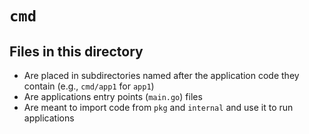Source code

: # `cmd`

## Files in this directory

- Are placed in subdirectories named after the application code they contain (e.g., `cmd/app1` for `app1`)
- Are applications entry points (`main.go`) files
- Are meant to import code from `pkg` and `internal` and use it to run applications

- - - - - - -

* _What you are asked to do_
Lines from the one with "- Are applications" through the last line of the listing above: return these exactly, and nothing else.

* _Output of the exercise_
- Are applications entry points (`main.go`) files
- Are meant to import code from `pkg` and `internal` and use it to run applications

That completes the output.